HUGO MEUNIER Urbania

Plus de 2000 kilomètres parcourus, neuf régions visitées, des dizaines de circonscriptions traversées, une vidange, trois pleins (environ 1000 $), quatre campings, une brosse (bon OK, deux), quatre auto-stoppeuses embarquées (plus un chef péquiste), six mouches trimballées comme passagères illégales et un nombre incalculable d’arrêts dans des services au volant plus tard, notre tournée électorale en VR a pris fin à quelques jours du scrutin.

Grâce à ce pouls substantiel, nous pouvons désormais affirmer hors de tout doute — et vous l’aurez appris ici — que si la tendance se maintient, le prochain gouvernement sera… CONSERVATEUR MAJORITAIRE!

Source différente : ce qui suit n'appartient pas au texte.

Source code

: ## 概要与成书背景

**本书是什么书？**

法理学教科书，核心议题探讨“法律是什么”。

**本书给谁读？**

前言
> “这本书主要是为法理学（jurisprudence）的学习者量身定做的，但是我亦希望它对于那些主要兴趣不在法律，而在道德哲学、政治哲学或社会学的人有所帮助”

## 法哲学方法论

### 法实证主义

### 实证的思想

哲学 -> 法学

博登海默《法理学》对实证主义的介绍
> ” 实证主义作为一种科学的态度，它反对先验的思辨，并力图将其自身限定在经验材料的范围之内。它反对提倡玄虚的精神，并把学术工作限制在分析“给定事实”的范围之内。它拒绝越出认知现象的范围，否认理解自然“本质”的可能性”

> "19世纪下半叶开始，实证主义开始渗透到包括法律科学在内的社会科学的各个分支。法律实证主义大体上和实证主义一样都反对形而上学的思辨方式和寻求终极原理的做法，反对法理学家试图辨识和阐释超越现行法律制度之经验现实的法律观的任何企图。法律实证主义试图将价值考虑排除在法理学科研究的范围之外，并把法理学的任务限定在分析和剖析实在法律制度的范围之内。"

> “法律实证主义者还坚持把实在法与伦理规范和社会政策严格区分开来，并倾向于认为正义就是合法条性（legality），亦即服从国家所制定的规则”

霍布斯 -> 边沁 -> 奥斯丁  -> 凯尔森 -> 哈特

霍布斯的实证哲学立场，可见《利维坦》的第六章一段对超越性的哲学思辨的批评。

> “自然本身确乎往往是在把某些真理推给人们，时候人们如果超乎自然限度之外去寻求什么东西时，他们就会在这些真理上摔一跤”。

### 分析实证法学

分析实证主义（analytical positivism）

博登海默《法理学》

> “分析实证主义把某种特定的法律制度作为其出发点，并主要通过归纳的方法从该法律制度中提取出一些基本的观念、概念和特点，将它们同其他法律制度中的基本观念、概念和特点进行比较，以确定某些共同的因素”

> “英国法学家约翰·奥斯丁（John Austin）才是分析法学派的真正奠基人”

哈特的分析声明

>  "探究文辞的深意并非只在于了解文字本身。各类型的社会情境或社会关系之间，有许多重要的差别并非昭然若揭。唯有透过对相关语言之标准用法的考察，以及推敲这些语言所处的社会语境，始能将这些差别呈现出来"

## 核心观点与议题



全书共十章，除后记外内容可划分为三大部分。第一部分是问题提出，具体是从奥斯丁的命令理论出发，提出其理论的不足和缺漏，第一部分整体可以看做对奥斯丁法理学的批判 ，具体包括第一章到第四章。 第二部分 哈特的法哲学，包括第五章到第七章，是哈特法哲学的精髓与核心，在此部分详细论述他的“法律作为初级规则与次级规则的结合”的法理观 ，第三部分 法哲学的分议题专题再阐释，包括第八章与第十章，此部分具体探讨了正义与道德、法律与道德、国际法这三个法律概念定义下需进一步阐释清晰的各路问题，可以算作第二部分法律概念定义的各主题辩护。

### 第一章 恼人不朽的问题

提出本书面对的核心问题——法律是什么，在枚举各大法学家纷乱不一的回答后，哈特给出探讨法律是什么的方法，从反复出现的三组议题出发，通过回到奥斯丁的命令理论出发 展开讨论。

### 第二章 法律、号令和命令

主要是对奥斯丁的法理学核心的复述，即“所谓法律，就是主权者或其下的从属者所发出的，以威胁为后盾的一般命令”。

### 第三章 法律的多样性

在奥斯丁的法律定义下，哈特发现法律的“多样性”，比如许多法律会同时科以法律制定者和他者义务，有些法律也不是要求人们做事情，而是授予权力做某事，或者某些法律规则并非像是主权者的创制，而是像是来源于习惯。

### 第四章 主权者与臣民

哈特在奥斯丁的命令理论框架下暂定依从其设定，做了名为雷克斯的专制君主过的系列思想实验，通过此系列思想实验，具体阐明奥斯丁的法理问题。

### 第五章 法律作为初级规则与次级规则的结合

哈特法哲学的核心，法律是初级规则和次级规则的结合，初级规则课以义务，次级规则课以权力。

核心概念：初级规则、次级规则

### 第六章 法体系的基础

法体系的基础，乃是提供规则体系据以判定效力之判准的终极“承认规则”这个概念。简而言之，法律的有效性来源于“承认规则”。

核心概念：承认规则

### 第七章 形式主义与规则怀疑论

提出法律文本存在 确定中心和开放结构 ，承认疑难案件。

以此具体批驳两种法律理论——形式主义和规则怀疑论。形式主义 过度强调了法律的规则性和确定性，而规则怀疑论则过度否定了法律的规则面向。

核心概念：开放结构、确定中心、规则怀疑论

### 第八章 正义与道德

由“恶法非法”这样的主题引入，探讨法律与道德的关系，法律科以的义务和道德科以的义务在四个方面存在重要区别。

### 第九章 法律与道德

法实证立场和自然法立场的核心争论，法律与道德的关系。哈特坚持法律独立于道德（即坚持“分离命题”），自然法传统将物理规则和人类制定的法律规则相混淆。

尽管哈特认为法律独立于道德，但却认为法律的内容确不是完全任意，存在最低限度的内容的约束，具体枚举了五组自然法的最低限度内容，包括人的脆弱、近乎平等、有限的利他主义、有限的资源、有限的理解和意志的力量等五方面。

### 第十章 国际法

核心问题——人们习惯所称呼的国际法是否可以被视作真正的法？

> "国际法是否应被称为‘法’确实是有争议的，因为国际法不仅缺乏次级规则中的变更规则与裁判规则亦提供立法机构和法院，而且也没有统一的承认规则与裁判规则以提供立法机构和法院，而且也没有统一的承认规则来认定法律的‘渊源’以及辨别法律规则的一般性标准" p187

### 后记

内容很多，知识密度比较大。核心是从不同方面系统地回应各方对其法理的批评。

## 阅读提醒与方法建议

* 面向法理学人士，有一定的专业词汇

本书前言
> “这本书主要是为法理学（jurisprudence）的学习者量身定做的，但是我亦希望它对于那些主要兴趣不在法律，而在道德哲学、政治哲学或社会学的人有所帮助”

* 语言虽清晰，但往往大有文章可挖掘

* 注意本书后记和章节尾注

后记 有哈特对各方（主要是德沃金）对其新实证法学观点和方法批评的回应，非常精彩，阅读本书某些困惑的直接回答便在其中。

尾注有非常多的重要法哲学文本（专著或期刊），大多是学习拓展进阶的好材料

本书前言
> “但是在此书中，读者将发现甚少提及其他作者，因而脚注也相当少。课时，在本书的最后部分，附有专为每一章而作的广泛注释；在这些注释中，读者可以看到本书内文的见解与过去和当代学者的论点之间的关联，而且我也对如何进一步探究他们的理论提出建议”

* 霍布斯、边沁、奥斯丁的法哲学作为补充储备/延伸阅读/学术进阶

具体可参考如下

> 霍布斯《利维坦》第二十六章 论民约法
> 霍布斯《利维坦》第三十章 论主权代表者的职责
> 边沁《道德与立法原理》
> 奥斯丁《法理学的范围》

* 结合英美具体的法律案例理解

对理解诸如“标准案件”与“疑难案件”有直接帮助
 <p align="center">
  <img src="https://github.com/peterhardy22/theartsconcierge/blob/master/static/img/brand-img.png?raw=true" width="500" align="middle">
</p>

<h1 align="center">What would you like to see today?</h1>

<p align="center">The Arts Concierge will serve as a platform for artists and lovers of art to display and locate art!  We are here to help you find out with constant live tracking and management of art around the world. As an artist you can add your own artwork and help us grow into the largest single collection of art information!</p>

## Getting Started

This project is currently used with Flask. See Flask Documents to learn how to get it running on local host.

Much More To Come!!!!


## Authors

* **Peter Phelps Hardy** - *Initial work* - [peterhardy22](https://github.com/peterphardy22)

J’exagère un peu (beaucoup), mais disons que parmi les dizaines de personnes croisées sur notre route, plusieurs n’ont pas caché leur sympathie envers le parti d’Éric Duhaime, ou du moins leur mécontentement envers le gouvernement sortant de François Legault.

Évidemment, ce coup de sonde n’a rien de scientifique et ne devrait pas remplacer à court ou moyen terme la boussole électorale.

Et à moins d’un revirement du type «Franky se fait prendre dans un scandale sexuel impliquant des mineurs dans un spa», la CAQ devrait reprendre le pouvoir pour quatre ans avec des résultats dignes de la Corée du Nord, et ce, même si les péquistes de Paul St-Pierre Plamondon semblent revenir de l’arrière comme Rocky Balboa contre Ivan Drago.

Mais bon, l’occasion était belle de prendre le large et d’aller à la rencontre des électeurs et électrices lambda d’un peu partout, hors des sentiers battus. Que ce soit au Festival western de Saint-Tite, à une soirée de débats avec des conservateurs et des solidaires, à un gala de lutte de Chicoutimi, dans un couvent de Rimouski ou sur une ferme de Chaudière-Appalaches, on a voulu tendre l’oreille au proverbial «monde ordinaire» sur des enjeux qui le touchent concrètement.

Un constat s’impose : les préoccupations de la population sont à des années-lumière des histoires de subtilisation de dépliants électoraux et de hausse de vitesse en ski-doo qui font les manchettes dernièrement.

Les gens interrogés sur notre route s’inquiètent plutôt d’inflation, d’environnement, de manque de médecins de famille, de pénurie de main-d’oeuvre, sans oublier la crise du logement.

D’ailleurs, lors de notre passage à Rimouski, marqué par le deuxième taux d’inoccupation le plus bas à l’échelle provinciale (après Granby), le maire Guy Caron a dénoncé le silence radio entourant l’enjeu de l’heure. «Ç’a été une grosse déception de ne pas avoir entendu parler de pénurie de logements durant le premier débat des chefs», a-t-il admis lors d’un point de presse organisé la semaine dernière pour exhorter les candidates et candidats locaux en lice aux présentes élections à prendre des engagements fermes pour mettre en chantier du logement social dans sa ville. «On a entendu parler de 2 1⁄2 annoncés à 1100 $ par mois», citait en exemple le maire Caron.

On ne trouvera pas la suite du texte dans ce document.